Ebert is one of those rare examples of a public figure whom I’ve come to admire. Being a lover of movies, the name “Ebert” is synonymous with movie reviews (along with his just-as-famous former partner Gene Siskel). Whether you agreed with his reviews or not, he was always well spoken of and a fair reviewer. He had that clichéd “Midwestern sensibility” where he never got caught up in the maelstrom of sycophantic Hollywood hyperrealism; rather he stayed in Chicago and never lost perspective of what truly matters in life.
One of my highlights in Chicago involved him. My wife and I were going to an early screening of a movie at the theatres at 900 N. Michigan Avenue. We had a friend who worked for Universal at the time and for any Universal movie that came out, we got to see a free sneak preview of it the Tuesday before it was released. As we were heading down the escalator to the theatre, who winds up passing us on the up escalator but Roger Ebert! We make eye contact, I nod my head and smile at him and he did the same. Yeah, stupid story, but it was neat to simply make eye contact and get acknowledgement from someone who I read and watched all the time.

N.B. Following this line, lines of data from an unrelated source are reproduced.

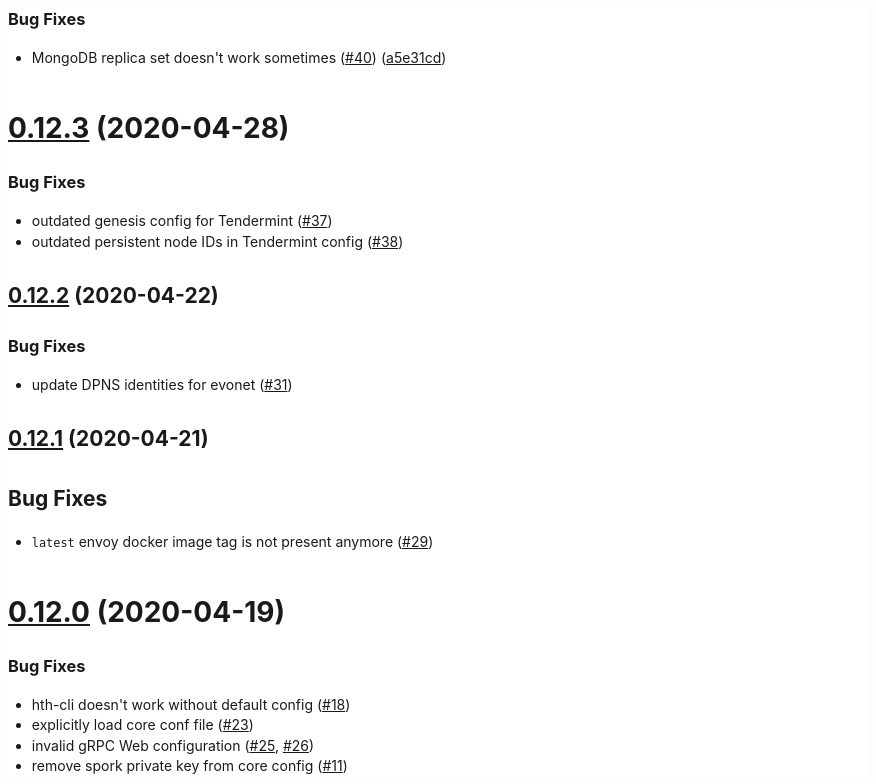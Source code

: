 
### Bug Fixes

* MongoDB replica set doesn't work sometimes ([#40](https://github.com/MichaelHDesigns/hthmate/issues/40)) ([a5e31cd](https://github.com/MichaelHDesigns/hthmate/commit/a5e31cd341bfd3e18240e3ee4c8f5dfeebfd249c))



# [0.12.3](https://github.com/MichaelHDesigns/hthmate/compare/v0.12.2...v0.12.3) (2020-04-28)


### Bug Fixes

* outdated genesis config for Tendermint ([#37](https://github.com/MichaelHDesigns/hthmate/issues/37))
* outdated persistent node IDs in Tendermint config ([#38](https://github.com/MichaelHDesigns/hthmate/issues/38))



## [0.12.2](https://github.com/MichaelHDesigns/hthmate/compare/v0.12.1...v0.12.2) (2020-04-22)


### Bug Fixes

* update DPNS identities for evonet ([#31](https://github.com/MichaelHDesigns/hthmate/issues/31))


## [0.12.1](https://github.com/MichaelHDesigns/hthmate/compare/v0.11.1...v0.12.0) (2020-04-21)


## Bug Fixes

* `latest` envoy docker image tag is not present anymore ([#29](https://github.com/MichaelHDesigns/hthmate/issues/29))


# [0.12.0](https://github.com/MichaelHDesigns/hthmate/compare/v0.11.1...v0.12.0) (2020-04-19)


### Bug Fixes

* hth-cli doesn't work without default config ([#18](https://github.com/MichaelHDesigns/hthmate/issues/18))
* explicitly load core conf file ([#23](https://github.com/MichaelHDesigns/hthmate/issues/23))
* invalid gRPC Web configuration ([#25](https://github.com/MichaelHDesigns/hthmate/issues/25), [#26](https://github.com/MichaelHDesigns/hthmate/issues/26))
* remove spork private key from сore config ([#11](https://github.com/MichaelHDesigns/hthmate/issues/11))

The article he wrote in the link I provided above was quite inspiring yet very sad knowing that he's in the twilight of his life. The last time where I gasped over a sudden change in someone was with my adoptive father (who was my great uncle). We had just moved to Atlanta and he had a stroke. While his motor functions were fine, his speech became garbled. He pronounced words perfectly but there was no syntax to his sentences. It was all random gibberish. When he first spoke to me on the phone after that happened, it took every ounce of me internally to not burst out in tears. For a full year he was trapped inside his head, understanding what you said but unable to string together a sentence with proper syntax. To be a prisoner inside your own brain has to be one of life’s crueler fates.
I give Ebert credit for addressing the issue of how he looks and how that isn’t going to stop him from attending his own film festival. Instead of being mired in self pity (a trap I can’t say I won’t fall into if that befell me), he’s basically saying “Hey, I’m still alive!! I might not be able to speak but I’m not bedridden and I can still write.” For that, I tip my cap to him.